[Haskell-cafe] Re: FRP for game programming / artifical life
Christopher Lane Hinson
lane at downstairspeople.org
Wed Apr 28 12:42:44 EDT 2010
On Wed, 28 Apr 2010, Ben wrote:
> I want to save the state of the system to disk, I want to be able to
> play the game, pick a point to stop, freeze it and turn off the
> computer, and then come back later and resume. Why is that unwise?
> What are the alternatives?
>> On Tue, 27 Apr 2010, Ben wrote:
>>> slightly off topic, but how does one handle pausing / saving /
>>> restarting in the FRP framework, especially the arrowized version?
If we're about Arrow FRP, remember that the arrow typeclass includes a function, 'arr', that admits any function as a parameter, and these are in general impossible to serialize to disk.

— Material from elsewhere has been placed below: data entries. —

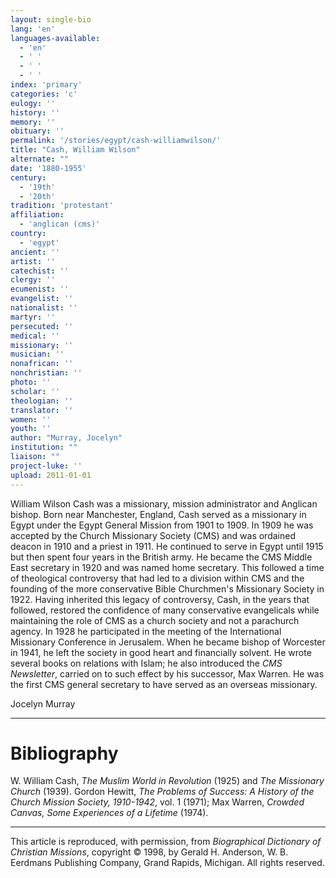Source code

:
 ```yaml
---
layout: single-bio
lang: 'en'
languages-available:
  - 'en'
  - ' '
  - ' '
  - ' '
index: 'primary'
categories: 'c'
eulogy: ''
history: ''
memory: ''
obituary: ''
permalink: '/stories/egypt/cash-williamwilson/'
title: "Cash, William Wilson"
alternate: ""
date: '1880-1955'
century:
  - '19th'
  - '20th'
tradition: 'protestant'
affiliation:
  - 'anglican (cms)'
country:
  - 'egypt'
ancient: ''
artist: ''
catechist: ''
clergy: ''
ecumenist: ''
evangelist: ''
nationalist: ''
martyr: ''
persecuted: ''
medical: ''
missionary: ''
musician: ''
nonafrican: ''
nonchristian: ''
photo: ''
scholar: ''
theologian: ''
translator: ''
women: ''
youth: ''
author: "Murray, Jocelyn"
institution: ""
liaison: ""
project-luke: ''
upload: 2011-01-01
---
```




William Wilson Cash was a missionary, mission administrator and Anglican bishop. Born near Manchester, England, Cash served as a missionary in Egypt under the Egypt General Mission from 1901 to 1909. In 1909 he was accepted by the Church Missionary Society (CMS) and was ordained deacon in 1910 and a priest in 1911. He continued to serve in Egypt until 1915 but then spent four years in the British army. He became the CMS Middle East secretary in 1920 and was named home secretary. This followed a time of theological controversy that had led to a division within CMS and the founding of the more conservative Bible Churchmen's Missionary Society in 1922. Having inherited this legacy of controversy, Cash, in the years that followed, restored the confidence of many conservative evangelicals while maintaining the role of CMS as a church society and not a parachurch agency. In 1928 he participated in the meeting of the International Missionary Conference in Jerusalem. When he became bishop of Worcester in 1941, he left the society in good heart and financially solvent. He wrote several books on relations with Islam; he also introduced the *CMS Newsletter*, carried on to such effect by his successor, Max Warren. He was the first CMS general secretary to have served as an overseas missionary.

Jocelyn Murray

---

# Bibliography

W. William Cash, *The Muslim World in Revolution* (1925) and *The Missionary Church* (1939). Gordon Hewitt, *The Problems of Success: A History of the Church Mission Society, 1910-1942*, vol. 1 (1971); Max Warren, *Crowded Canvas, Some Experiences of a Lifetime* (1974).

---

This article is reproduced, with permission, from *Biographical Dictionary of Christian Missions*, copyright © 1998, by Gerald H. Anderson, W. B. Eerdmans Publishing Company, Grand Rapids, Michigan. All rights reserved.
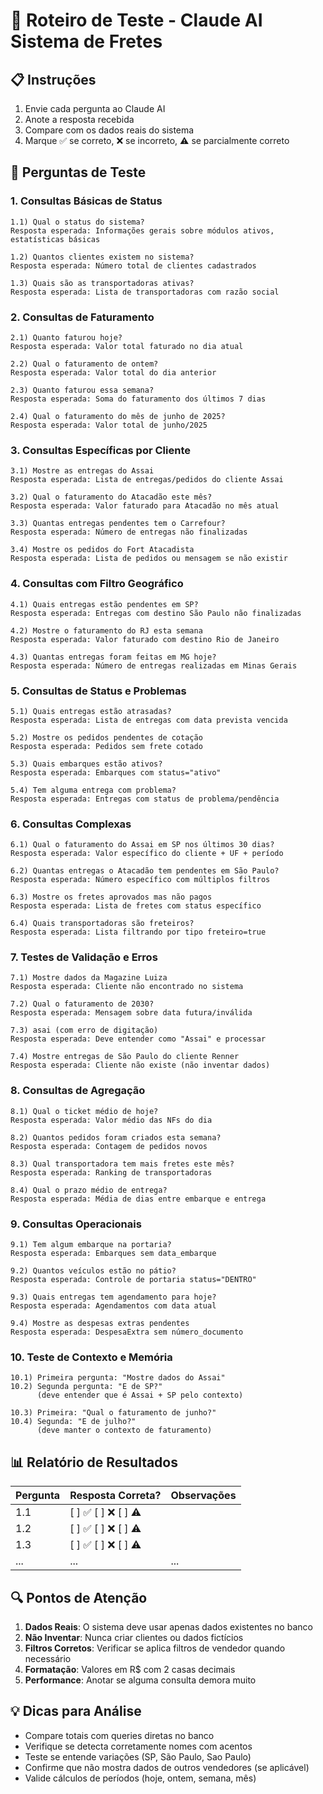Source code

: # 🧪 Roteiro de Teste - Claude AI Sistema de Fretes

## 📋 Instruções
1. Envie cada pergunta ao Claude AI
2. Anote a resposta recebida
3. Compare com os dados reais do sistema
4. Marque ✅ se correto, ❌ se incorreto, ⚠️ se parcialmente correto

## 🎯 Perguntas de Teste

### 1. Consultas Básicas de Status
```
1.1) Qual o status do sistema?
Resposta esperada: Informações gerais sobre módulos ativos, estatísticas básicas

1.2) Quantos clientes existem no sistema?
Resposta esperada: Número total de clientes cadastrados

1.3) Quais são as transportadoras ativas?
Resposta esperada: Lista de transportadoras com razão social
```

### 2. Consultas de Faturamento
```
2.1) Quanto faturou hoje?
Resposta esperada: Valor total faturado no dia atual

2.2) Qual o faturamento de ontem?
Resposta esperada: Valor total do dia anterior

2.3) Quanto faturou essa semana?
Resposta esperada: Soma do faturamento dos últimos 7 dias

2.4) Qual o faturamento do mês de junho de 2025?
Resposta esperada: Valor total de junho/2025
```

### 3. Consultas Específicas por Cliente
```
3.1) Mostre as entregas do Assai
Resposta esperada: Lista de entregas/pedidos do cliente Assai

3.2) Qual o faturamento do Atacadão este mês?
Resposta esperada: Valor faturado para Atacadão no mês atual

3.3) Quantas entregas pendentes tem o Carrefour?
Resposta esperada: Número de entregas não finalizadas

3.4) Mostre os pedidos do Fort Atacadista
Resposta esperada: Lista de pedidos ou mensagem se não existir
```

### 4. Consultas com Filtro Geográfico
```
4.1) Quais entregas estão pendentes em SP?
Resposta esperada: Entregas com destino São Paulo não finalizadas

4.2) Mostre o faturamento do RJ esta semana
Resposta esperada: Valor faturado com destino Rio de Janeiro

4.3) Quantas entregas foram feitas em MG hoje?
Resposta esperada: Número de entregas realizadas em Minas Gerais
```

### 5. Consultas de Status e Problemas
```
5.1) Quais entregas estão atrasadas?
Resposta esperada: Lista de entregas com data prevista vencida

5.2) Mostre os pedidos pendentes de cotação
Resposta esperada: Pedidos sem frete cotado

5.3) Quais embarques estão ativos?
Resposta esperada: Embarques com status="ativo"

5.4) Tem alguma entrega com problema?
Resposta esperada: Entregas com status de problema/pendência
```

### 6. Consultas Complexas
```
6.1) Qual o faturamento do Assai em SP nos últimos 30 dias?
Resposta esperada: Valor específico do cliente + UF + período

6.2) Quantas entregas o Atacadão tem pendentes em São Paulo?
Resposta esperada: Número específico com múltiplos filtros

6.3) Mostre os fretes aprovados mas não pagos
Resposta esperada: Lista de fretes com status específico

6.4) Quais transportadoras são freteiros?
Resposta esperada: Lista filtrando por tipo freteiro=true
```

### 7. Testes de Validação e Erros
```
7.1) Mostre dados da Magazine Luiza
Resposta esperada: Cliente não encontrado no sistema

7.2) Qual o faturamento de 2030?
Resposta esperada: Mensagem sobre data futura/inválida

7.3) asai (com erro de digitação)
Resposta esperada: Deve entender como "Assai" e processar

7.4) Mostre entregas de São Paulo do cliente Renner
Resposta esperada: Cliente não existe (não inventar dados)
```

### 8. Consultas de Agregação
```
8.1) Qual o ticket médio de hoje?
Resposta esperada: Valor médio das NFs do dia

8.2) Quantos pedidos foram criados esta semana?
Resposta esperada: Contagem de pedidos novos

8.3) Qual transportadora tem mais fretes este mês?
Resposta esperada: Ranking de transportadoras

8.4) Qual o prazo médio de entrega?
Resposta esperada: Média de dias entre embarque e entrega
```

### 9. Consultas Operacionais
```
9.1) Tem algum embarque na portaria?
Resposta esperada: Embarques sem data_embarque

9.2) Quantos veículos estão no pátio?
Resposta esperada: Controle de portaria status="DENTRO"

9.3) Quais entregas tem agendamento para hoje?
Resposta esperada: Agendamentos com data atual

9.4) Mostre as despesas extras pendentes
Resposta esperada: DespesaExtra sem número_documento
```

### 10. Teste de Contexto e Memória
```
10.1) Primeira pergunta: "Mostre dados do Assai"
10.2) Segunda pergunta: "E de SP?" 
      (deve entender que é Assai + SP pelo contexto)

10.3) Primeira: "Qual o faturamento de junho?"
10.4) Segunda: "E de julho?"
      (deve manter o contexto de faturamento)
```

## 📊 Relatório de Resultados

| Pergunta | Resposta Correta? | Observações |
|----------|------------------|-------------|
| 1.1      | [ ] ✅ [ ] ❌ [ ] ⚠️ |             |
| 1.2      | [ ] ✅ [ ] ❌ [ ] ⚠️ |             |
| 1.3      | [ ] ✅ [ ] ❌ [ ] ⚠️ |             |
| ...      | ...              | ...         |

## 🔍 Pontos de Atenção

1. **Dados Reais**: O sistema deve usar apenas dados existentes no banco
2. **Não Inventar**: Nunca criar clientes ou dados fictícios
3. **Filtros Corretos**: Verificar se aplica filtros de vendedor quando necessário
4. **Formatação**: Valores em R$ com 2 casas decimais
5. **Performance**: Anotar se alguma consulta demora muito

## 💡 Dicas para Análise

- Compare totais com queries diretas no banco
- Verifique se detecta corretamente nomes com acentos
- Teste se entende variações (SP, São Paulo, Sao Paulo)
- Confirme que não mostra dados de outros vendedores (se aplicável)
- Valide cálculos de períodos (hoje, ontem, semana, mês)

Since Arrow FRP ends up roughly in a form of: FRP a b c = a b (c, FRP a b c), an Arrow instance is actually the state of the system. There are a few tactics that would get us around this limitation, but they are rather severe. You could render 'arr' useless in several ways, or you could save all the input to a system and replay it.
But I would argue that even if you wanted to do this, "saving an FRP system" is, to me, like "saving a system in the IO monad," (which, there are tactics that would let you do this, too). It's probablematic in part because the FRP system probably has active hooks into the user interface, such as windows and other widgits that it owns, and possibly other devices (such as physical rocket engines). Even if the FRP system is completely pure and can be referenced by a single pointer, it is easily and rightfully aware of specific details of the hardware it is embedded in.
So it seems to me that what we actually want, to do complex simulations with persistance, is not an FRP system that interacts with the outside world, but a "self-contained, self-interacting, differential equation hairball." Such a system would be very cool, but I think that the numerical algorithms needed exceed what an FRP system should try to provide.